I looked at Jay. “Thank you. I will.”
I headed out to the four-wheeler. Once the groceries were loaded and secured, I drove back to the motel, feeling thoughtful and unnerved by my experience.
When I got back, the groceries that Mrs. Carver had dropped off were waiting in front of my motel room door with all their tops tied. The only critter that had found them was Jasper. The cat was sitting beside them, scowling.
“Ms. Durand said I could bring in some food,” I reminded him as I pulled the rest of the groceries out of the four-wheeler, “so stop glaring at me like that. I’ve had enough people glaring at me today.”
The end of his bottle brush tail flicked as he rose to his feet and sauntered away—probably to snitch on me. I put down one arm’s worth of groceries so I could get to my key.
When I opened the door, Kappa launched himself at me with a joyful cry.
I staggered back into the door frame while laughing and hugging him to my chest. It was pure relief to see a face that was nothing but friendly.
“Hey, buddy!” I said. “How did you sleep?”
Conrad had been sitting on the couch, doing something with his phone. When I came in, he got up and walked over to help me with the bags.
“You’re here!” Kappa cried.
“Of course I’m here!” I said. “Where else would I be?”
Conrad took the bags I was still holding. “Kappa was worried about you.”
“But I left a note saying where I was going,” I said.
“I think he was worried you were going to get lost since we’re out of our territory.” Conrad put his burden down on the TV stand and went back for the groceries that were still outside. He paused next to me. “Come to think of it, I was worried too.”
Between the mocking look on his face and his overly concerned voice, I knew he was teasing me.
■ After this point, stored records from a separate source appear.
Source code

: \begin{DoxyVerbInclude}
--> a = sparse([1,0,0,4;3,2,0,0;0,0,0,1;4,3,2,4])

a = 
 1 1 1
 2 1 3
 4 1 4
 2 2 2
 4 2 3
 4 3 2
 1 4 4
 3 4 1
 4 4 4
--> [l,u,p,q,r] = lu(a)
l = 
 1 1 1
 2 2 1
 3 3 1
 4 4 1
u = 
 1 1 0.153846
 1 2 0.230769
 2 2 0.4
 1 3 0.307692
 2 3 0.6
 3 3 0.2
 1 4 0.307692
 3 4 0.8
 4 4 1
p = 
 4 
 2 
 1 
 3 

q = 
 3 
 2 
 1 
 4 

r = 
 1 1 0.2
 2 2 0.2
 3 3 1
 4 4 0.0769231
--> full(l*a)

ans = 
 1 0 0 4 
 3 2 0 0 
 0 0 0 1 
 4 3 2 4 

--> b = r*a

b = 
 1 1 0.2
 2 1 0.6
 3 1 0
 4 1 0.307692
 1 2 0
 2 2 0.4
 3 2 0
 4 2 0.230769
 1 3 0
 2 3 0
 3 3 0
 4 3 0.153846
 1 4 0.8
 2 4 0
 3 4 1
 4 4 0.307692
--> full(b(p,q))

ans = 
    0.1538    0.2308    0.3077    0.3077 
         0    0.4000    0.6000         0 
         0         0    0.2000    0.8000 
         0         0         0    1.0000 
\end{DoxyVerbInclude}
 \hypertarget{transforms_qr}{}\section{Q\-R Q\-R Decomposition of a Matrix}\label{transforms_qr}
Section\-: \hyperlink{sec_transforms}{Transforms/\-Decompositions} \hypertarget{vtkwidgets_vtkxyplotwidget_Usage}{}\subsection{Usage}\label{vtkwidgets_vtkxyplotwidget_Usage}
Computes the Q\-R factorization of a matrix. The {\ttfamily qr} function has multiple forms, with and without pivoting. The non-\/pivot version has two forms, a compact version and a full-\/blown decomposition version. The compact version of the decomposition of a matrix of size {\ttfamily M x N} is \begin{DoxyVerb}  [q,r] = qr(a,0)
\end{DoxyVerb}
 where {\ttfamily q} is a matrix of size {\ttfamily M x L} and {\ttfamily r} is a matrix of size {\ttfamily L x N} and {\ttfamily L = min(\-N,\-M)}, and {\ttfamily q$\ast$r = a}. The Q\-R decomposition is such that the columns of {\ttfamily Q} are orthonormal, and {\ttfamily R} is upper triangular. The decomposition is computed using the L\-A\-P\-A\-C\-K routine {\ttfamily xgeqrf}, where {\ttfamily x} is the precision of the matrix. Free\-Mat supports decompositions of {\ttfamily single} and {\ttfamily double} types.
He was so subtle about his teasing that it had taken me a few months to learn to recognize it reliably. When I did, I discovered that my sweet, shy wolf-boy had a smarty-pants streak that was a mile wide.
“There’s only one road out and back!” I cried. “How am I supposed to get lost on that?”
“I wouldn’t put it past you.” He grabbed the rest of the bags and hauled them inside. “Did you learn anything in town?”
I hesitated. What had I learned? Nothing, really. I’d been handed a tangle of impressions, but no facts. There were warnings, worry, wariness—a lot of w words—but it would be hard to explain the concerns that were settling through my body like sand drifting to the bottom of…a…a…
A swamp, my mind supplied.
Conrad had gone quiet to watch me while I thought.
I raised my chin. “Yes. We have to watch out for horny alligators.”